There, I was the first to know that my mother’s older sister had just died. Am I happy now?
Fall has been hard on our family for the last couple of years. D’s mother was taken by an uncontrollable cancer right around Thanksgiving of 2005. We lost my father’s brother to lung cancer the very next day. Last September, my father’s mother succumbed to old age. Now this. Falling leaves, shorter days, snow flurries — okay, I get it, life, enough with the damned metaphors already.
My cousins and their families fill my thoughts; to lose their mother, their only remaining parent, is unthinkable, even if it was best that she moved on without suffering any longer. I also wonder how my sweet grandmother is doing. Has she been told? No mother can bear to see her child go. What effect will this have on her health?

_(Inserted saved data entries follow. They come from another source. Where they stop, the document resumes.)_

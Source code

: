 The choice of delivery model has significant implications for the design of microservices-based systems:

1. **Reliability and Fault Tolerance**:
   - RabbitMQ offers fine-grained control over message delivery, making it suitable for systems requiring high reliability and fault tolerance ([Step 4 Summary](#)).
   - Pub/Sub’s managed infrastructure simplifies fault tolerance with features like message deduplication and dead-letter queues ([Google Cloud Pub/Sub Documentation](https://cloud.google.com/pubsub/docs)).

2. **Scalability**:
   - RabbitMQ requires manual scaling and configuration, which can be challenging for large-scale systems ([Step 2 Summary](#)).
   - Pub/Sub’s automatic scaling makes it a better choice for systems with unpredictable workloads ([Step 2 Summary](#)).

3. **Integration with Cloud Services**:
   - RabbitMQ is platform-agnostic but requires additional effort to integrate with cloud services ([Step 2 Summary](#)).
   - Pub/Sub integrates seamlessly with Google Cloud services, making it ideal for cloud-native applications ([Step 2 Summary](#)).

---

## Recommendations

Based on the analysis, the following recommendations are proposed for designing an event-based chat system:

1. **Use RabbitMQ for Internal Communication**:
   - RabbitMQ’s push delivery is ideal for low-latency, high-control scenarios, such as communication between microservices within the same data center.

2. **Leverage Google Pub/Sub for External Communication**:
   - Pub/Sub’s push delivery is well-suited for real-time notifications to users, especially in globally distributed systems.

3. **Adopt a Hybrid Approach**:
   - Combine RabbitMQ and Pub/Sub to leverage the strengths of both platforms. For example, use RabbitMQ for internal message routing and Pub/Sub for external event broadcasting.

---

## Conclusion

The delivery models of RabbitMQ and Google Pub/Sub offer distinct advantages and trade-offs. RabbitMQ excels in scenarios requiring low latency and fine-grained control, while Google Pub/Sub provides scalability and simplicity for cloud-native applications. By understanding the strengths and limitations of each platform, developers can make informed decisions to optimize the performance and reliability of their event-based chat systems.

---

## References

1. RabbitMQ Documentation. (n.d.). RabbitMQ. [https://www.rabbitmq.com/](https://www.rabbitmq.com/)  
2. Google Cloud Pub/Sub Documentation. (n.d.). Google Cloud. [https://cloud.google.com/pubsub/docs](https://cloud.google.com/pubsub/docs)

If there is anything for which Hinduism prepares a human, it’s death. More specifically, it teaches you how to accept death, be it your own or another’s, be it sudden or at the end of a long and fulfilling life. Death comes not as the end, but as a bend in the journey. I must not be a very good Hindu, or just an extremely selfish one, because the death of dear ones scares the living bejeezus out of me. All of the frustratingly irreconcilable but innately real aspects of living inside this bag of hydrated leather re-emerge and start running around in the aching brain once again – not wanting to let go, whether it’s fair or not, the abject lack of desire to see your family hurt and on and on. Immortality is not the answer, but must we be so fragile in life and in death?
So it is. May my aunt be free of her earthly bonds, pain, despair and fear. May my cousins and their children feel only comfort and support as they work through this hard time. With another member of the family moving on towards the end of November, I offer thanks for her having touched our lives for as long as she saw fit. If death hasn’t already schooled us in holding our dear ones closer, let this be the time. Om Nama Sivaya.

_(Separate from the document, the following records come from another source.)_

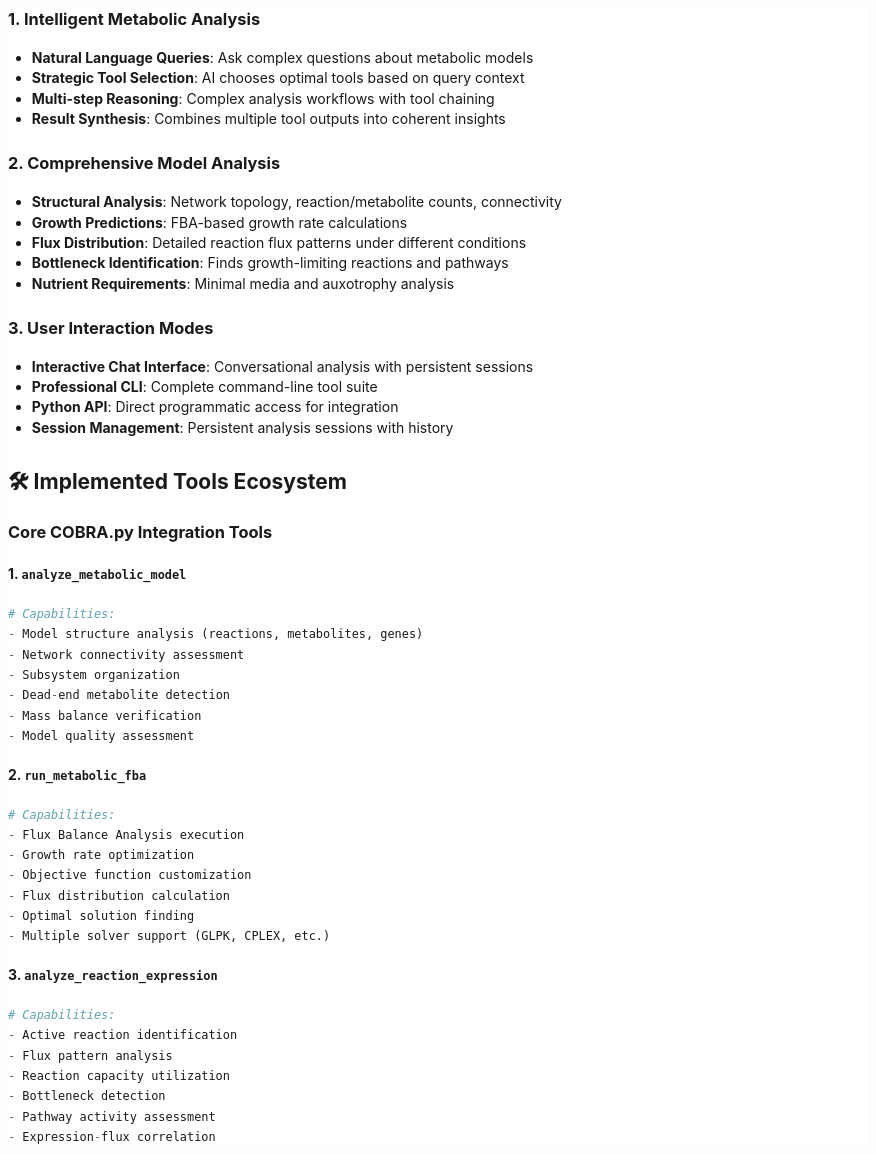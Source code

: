 ### **1. Intelligent Metabolic Analysis**
- **Natural Language Queries**: Ask complex questions about metabolic models
- **Strategic Tool Selection**: AI chooses optimal tools based on query context
- **Multi-step Reasoning**: Complex analysis workflows with tool chaining
- **Result Synthesis**: Combines multiple tool outputs into coherent insights

### **2. Comprehensive Model Analysis**
- **Structural Analysis**: Network topology, reaction/metabolite counts, connectivity
- **Growth Predictions**: FBA-based growth rate calculations
- **Flux Distribution**: Detailed reaction flux patterns under different conditions
- **Bottleneck Identification**: Finds growth-limiting reactions and pathways
- **Nutrient Requirements**: Minimal media and auxotrophy analysis

### **3. User Interaction Modes**
- **Interactive Chat Interface**: Conversational analysis with persistent sessions
- **Professional CLI**: Complete command-line tool suite
- **Python API**: Direct programmatic access for integration
- **Session Management**: Persistent analysis sessions with history

## 🛠️ **Implemented Tools Ecosystem**

### **Core COBRA.py Integration Tools**

#### **1. `analyze_metabolic_model`**
```python
# Capabilities:
- Model structure analysis (reactions, metabolites, genes)
- Network connectivity assessment
- Subsystem organization
- Dead-end metabolite detection
- Mass balance verification
- Model quality assessment
```

#### **2. `run_metabolic_fba`**
```python
# Capabilities:
- Flux Balance Analysis execution
- Growth rate optimization
- Objective function customization
- Flux distribution calculation
- Optimal solution finding
- Multiple solver support (GLPK, CPLEX, etc.)
```

#### **3. `analyze_reaction_expression`**
```python
# Capabilities:
- Active reaction identification
- Flux pattern analysis
- Reaction capacity utilization
- Bottleneck detection
- Pathway activity assessment
- Expression-flux correlation
```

It is not selfish to be scared of death. Life is too precious to let go of lightly. I’m sorry for your family’s loss.
I too am sorry for your loss.
The fear of death for me is the fear that I will not have lived fully.
Live fully in honor of those who are unable to.
I am so sorry to hear of your loss. I lost may father last year in similarly unexpected circumstances.
Thanks for the note and sorry for your loss too.
Maitri, we’ve not actually met yet but I have it on good authority you’re human. Thus, all that “frustratingly irreconcilable.” I’ve had my share of these seasons-it’s never easy to look into the void.
Peace
my thoughts are with you and your family.